ORFEU E EURÍDICE : INCURSÃO MÍTICA EM TEMPO INFERNAL. CRÍTICA DE WAGNER CORREA DE ARAÚJO NO BLOG DE ÓPERA E BALLET.
Depois de muitos embates financeiros, que quase impediram de vez o embarque para o Hades e os Campos Elíseos , a ópera Orfeu e Eurídice subiu ao palco do Theatro Municipal. Por ser uma produção exclusiva, sem convênio com outras casas de ópera, foi uma grande vitória para o TM e um presente para o público de um gênero musical de tão parcas montagens em época de crise.
A abordagem temática da apaixonada narrativa ancestral - do amor entre Orfeu e Eurídice, transcende o seu substrato mítico da Grécia clássica em suas diversas transposições literárias, musicais, artísticas e cinematográficas.
Deste universo recriador fazem parte, entre outros, Platão,Ovídio,Virgílio, Milton, Apollinaire, Léger, Duchamp, Cocteau, Camus, Jorge de Lima,Vinícius e Jobim, Cacá Diegues. E , especificamente na criação operística, três momentos singulares de sua história (Monteverdi, Gluck,Offenbach).
A história de uma paixão , entre a vida e a morte, entre as sombras do inferno e a claridade terrena, entre a punição e a piedade , na sua busca pelo resgate de um amor perdido, foi capaz de estruturar um drama lírico de perfeita dramaturgia no seu equilíbrio com a escrita musical.
E neste aspecto a concepção geral de Caetano Vilela, ao lado da cenografia (Duda Arruk), é primorosa com sua arrojada movimentação dos solistas, coro e bailarinos num palco vazado, sugestionando uma arquitetura em construção, tanto no eficiente aproveitamento do maquinário do teatro, como na bela utilização da horizontalidade e da verticalidade de seus planos cenográficos.
Tudo sob extasiantes jogos de luzes (também de Caetano) que atingem a plateia em sua envolvência luminar. Onde o único senão, ao lado de sua boa execução, é um certo desequilíbrio referencial dos figurinos(Cássio Brasil).
Por outro lado, é por demais recatado e de pouco brilho, o gestual coreográfico (Tânia Nardini) para uma ópera/ballet, capaz de inspirações carismáticas (Pina Bausch). Compensada, aqui, pela nobre conduta musical do maestro Abel Rocha frente ao competente Coro e a OSTM, na sua sutil apreensão das filigranas tonais de passagem do barroco ao clássico.

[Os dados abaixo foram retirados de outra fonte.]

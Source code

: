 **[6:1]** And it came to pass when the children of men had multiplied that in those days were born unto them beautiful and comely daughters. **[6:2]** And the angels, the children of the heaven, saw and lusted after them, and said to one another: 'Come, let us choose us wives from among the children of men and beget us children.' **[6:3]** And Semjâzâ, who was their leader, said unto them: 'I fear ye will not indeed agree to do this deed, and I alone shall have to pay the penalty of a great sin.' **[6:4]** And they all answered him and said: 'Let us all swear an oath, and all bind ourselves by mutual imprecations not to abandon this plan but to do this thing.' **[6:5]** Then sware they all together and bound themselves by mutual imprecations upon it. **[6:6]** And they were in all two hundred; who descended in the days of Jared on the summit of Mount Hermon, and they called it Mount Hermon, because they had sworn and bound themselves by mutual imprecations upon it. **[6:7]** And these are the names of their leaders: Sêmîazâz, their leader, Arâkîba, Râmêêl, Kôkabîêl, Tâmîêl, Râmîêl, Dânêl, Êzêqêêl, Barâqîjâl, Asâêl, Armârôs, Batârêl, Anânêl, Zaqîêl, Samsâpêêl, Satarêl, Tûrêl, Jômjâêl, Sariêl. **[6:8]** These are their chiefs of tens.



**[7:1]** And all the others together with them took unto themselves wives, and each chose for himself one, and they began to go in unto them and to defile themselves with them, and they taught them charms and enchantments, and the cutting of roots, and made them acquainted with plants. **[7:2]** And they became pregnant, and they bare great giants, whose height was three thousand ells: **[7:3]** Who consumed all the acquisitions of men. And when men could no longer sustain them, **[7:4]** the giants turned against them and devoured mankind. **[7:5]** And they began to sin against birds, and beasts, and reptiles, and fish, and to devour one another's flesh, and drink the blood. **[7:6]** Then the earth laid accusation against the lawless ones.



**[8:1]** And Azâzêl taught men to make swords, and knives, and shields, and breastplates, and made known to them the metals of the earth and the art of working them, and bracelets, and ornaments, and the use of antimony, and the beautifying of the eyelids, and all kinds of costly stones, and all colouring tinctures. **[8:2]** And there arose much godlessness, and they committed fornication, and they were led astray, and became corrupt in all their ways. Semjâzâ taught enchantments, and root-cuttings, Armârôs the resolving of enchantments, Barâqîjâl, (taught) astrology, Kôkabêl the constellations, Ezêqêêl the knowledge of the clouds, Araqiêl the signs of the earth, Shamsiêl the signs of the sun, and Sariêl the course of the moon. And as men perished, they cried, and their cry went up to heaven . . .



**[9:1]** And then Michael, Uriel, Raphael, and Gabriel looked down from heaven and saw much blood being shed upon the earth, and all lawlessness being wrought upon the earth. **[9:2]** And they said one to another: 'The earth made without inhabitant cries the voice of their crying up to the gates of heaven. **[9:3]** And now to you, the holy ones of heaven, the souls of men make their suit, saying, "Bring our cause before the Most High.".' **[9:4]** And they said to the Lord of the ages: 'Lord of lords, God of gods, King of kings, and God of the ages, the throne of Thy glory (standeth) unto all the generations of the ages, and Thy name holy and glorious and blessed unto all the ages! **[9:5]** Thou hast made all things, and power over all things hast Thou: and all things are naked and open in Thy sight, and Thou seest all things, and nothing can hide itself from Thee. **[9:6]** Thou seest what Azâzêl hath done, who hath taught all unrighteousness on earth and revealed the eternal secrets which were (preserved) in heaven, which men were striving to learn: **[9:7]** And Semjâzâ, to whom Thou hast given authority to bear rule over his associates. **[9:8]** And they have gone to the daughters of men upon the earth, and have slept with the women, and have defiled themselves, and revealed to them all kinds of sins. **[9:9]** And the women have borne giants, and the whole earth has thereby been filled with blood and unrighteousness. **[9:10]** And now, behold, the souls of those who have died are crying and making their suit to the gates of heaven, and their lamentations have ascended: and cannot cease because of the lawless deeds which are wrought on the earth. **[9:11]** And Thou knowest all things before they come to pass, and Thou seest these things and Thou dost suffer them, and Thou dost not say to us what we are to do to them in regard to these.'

Com a sólida tessitura capaz de unir a expressão dolorosa de Orfeu a um apurado timbre de mezzo soprano (Denise de Freitas), de rara intensidade especialmente em Che Farò Senza Euridice. Sem deixar de ressaltar os ricos matizes vocais como soprano em Lina Mendes( Eurídice), presentes na ária e dueto do Ato III(Che Fiero Momento).
E com a grande surpresa da consistente maturidade da soprano Luisa Suarez, um dos mais promissores nomes da nova cena lírica nacional, capaz de unir, com desenvoltura, drama e música, nas suas aparições como o sensível personagem Amor.
Um belo domínio corporal e elegante alcance vocal caracterizam, enfim, o trio feminino protagonista, revelando um apurado rendimento cênico para esta versão de Orfeu e Eurídice. Atenta,assim, ao propósito estético/musical do próprio Christof Willibald Glück em seu ,então revolucionário, manifesto pela reforma da ópera (1767).